§ What you should do
Please reproduce all of the data exactly as it appears, but skip the pictures.

§ Records shown

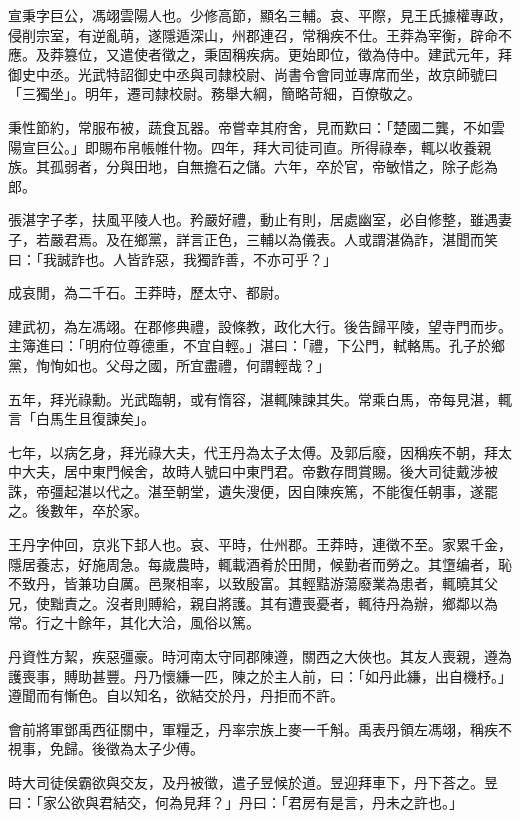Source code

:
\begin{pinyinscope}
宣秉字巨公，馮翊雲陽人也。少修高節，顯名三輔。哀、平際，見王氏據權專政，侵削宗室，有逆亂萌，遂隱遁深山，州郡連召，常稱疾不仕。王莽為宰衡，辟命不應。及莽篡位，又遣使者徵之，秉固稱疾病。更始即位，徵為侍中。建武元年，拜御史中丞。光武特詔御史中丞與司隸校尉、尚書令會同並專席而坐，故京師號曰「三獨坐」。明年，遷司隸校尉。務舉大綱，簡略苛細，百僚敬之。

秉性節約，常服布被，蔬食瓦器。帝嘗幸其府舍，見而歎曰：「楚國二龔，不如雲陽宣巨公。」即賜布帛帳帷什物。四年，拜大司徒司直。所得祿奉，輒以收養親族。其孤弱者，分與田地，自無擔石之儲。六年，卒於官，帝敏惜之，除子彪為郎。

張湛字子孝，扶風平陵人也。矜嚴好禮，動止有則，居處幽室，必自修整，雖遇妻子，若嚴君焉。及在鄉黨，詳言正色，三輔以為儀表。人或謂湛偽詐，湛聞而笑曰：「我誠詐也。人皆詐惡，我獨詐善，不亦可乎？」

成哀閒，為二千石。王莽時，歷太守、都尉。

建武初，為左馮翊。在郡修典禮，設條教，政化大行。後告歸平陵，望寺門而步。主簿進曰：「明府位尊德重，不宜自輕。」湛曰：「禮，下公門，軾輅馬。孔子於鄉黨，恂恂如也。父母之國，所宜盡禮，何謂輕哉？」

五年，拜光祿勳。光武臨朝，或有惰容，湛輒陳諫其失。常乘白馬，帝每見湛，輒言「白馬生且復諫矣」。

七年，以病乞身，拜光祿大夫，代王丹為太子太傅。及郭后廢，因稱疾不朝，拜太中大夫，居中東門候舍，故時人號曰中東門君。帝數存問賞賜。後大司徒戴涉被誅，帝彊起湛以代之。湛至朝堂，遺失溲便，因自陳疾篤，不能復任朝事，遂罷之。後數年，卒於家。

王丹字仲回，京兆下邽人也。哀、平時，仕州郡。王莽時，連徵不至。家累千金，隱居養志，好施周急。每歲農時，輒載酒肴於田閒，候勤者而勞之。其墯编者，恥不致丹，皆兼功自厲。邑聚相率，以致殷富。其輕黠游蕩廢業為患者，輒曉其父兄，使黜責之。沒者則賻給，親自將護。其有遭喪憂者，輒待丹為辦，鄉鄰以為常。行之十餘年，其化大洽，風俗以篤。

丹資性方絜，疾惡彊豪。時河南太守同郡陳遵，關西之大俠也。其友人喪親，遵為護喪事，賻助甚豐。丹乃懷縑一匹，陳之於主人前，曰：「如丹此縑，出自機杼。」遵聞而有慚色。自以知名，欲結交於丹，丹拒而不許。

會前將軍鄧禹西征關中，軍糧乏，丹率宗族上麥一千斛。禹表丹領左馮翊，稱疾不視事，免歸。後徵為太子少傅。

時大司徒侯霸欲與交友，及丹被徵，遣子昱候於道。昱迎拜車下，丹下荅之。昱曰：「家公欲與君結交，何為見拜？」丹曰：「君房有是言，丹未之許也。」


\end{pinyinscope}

§ Expected answer
Source code

:
\begin{pinyinscope}
宣秉字巨公，馮翊雲陽人也。少修高節，顯名三輔。哀、平際，見王氏據權專政，侵削宗室，有逆亂萌，遂隱遁深山，州郡連召，常稱疾不仕。王莽為宰衡，辟命不應。及莽篡位，又遣使者徵之，秉固稱疾病。更始即位，徵為侍中。建武元年，拜御史中丞。光武特詔御史中丞與司隸校尉、尚書令會同並專席而坐，故京師號曰「三獨坐」。明年，遷司隸校尉。務舉大綱，簡略苛細，百僚敬之。

秉性節約，常服布被，蔬食瓦器。帝嘗幸其府舍，見而歎曰：「楚國二龔，不如雲陽宣巨公。」即賜布帛帳帷什物。四年，拜大司徒司直。所得祿奉，輒以收養親族。其孤弱者，分與田地，自無擔石之儲。六年，卒於官，帝敏惜之，除子彪為郎。

張湛字子孝，扶風平陵人也。矜嚴好禮，動止有則，居處幽室，必自修整，雖遇妻子，若嚴君焉。及在鄉黨，詳言正色，三輔以為儀表。人或謂湛偽詐，湛聞而笑曰：「我誠詐也。人皆詐惡，我獨詐善，不亦可乎？」

成哀閒，為二千石。王莽時，歷太守、都尉。

建武初，為左馮翊。在郡修典禮，設條教，政化大行。後告歸平陵，望寺門而步。主簿進曰：「明府位尊德重，不宜自輕。」湛曰：「禮，下公門，軾輅馬。孔子於鄉黨，恂恂如也。父母之國，所宜盡禮，何謂輕哉？」

五年，拜光祿勳。光武臨朝，或有惰容，湛輒陳諫其失。常乘白馬，帝每見湛，輒言「白馬生且復諫矣」。

七年，以病乞身，拜光祿大夫，代王丹為太子太傅。及郭后廢，因稱疾不朝，拜太中大夫，居中東門候舍，故時人號曰中東門君。帝數存問賞賜。後大司徒戴涉被誅，帝彊起湛以代之。湛至朝堂，遺失溲便，因自陳疾篤，不能復任朝事，遂罷之。後數年，卒於家。

王丹字仲回，京兆下邽人也。哀、平時，仕州郡。王莽時，連徵不至。家累千金，隱居養志，好施周急。每歲農時，輒載酒肴於田閒，候勤者而勞之。其墯编者，恥不致丹，皆兼功自厲。邑聚相率，以致殷富。其輕黠游蕩廢業為患者，輒曉其父兄，使黜責之。沒者則賻給，親自將護。其有遭喪憂者，輒待丹為辦，鄉鄰以為常。行之十餘年，其化大洽，風俗以篤。

丹資性方絜，疾惡彊豪。時河南太守同郡陳遵，關西之大俠也。其友人喪親，遵為護喪事，賻助甚豐。丹乃懷縑一匹，陳之於主人前，曰：「如丹此縑，出自機杼。」遵聞而有慚色。自以知名，欲結交於丹，丹拒而不許。

會前將軍鄧禹西征關中，軍糧乏，丹率宗族上麥一千斛。禹表丹領左馮翊，稱疾不視事，免歸。後徵為太子少傅。

時大司徒侯霸欲與交友，及丹被徵，遣子昱候於道。昱迎拜車下，丹下荅之。昱曰：「家公欲與君結交，何為見拜？」丹曰：「君房有是言，丹未之許也。」


\end{pinyinscope}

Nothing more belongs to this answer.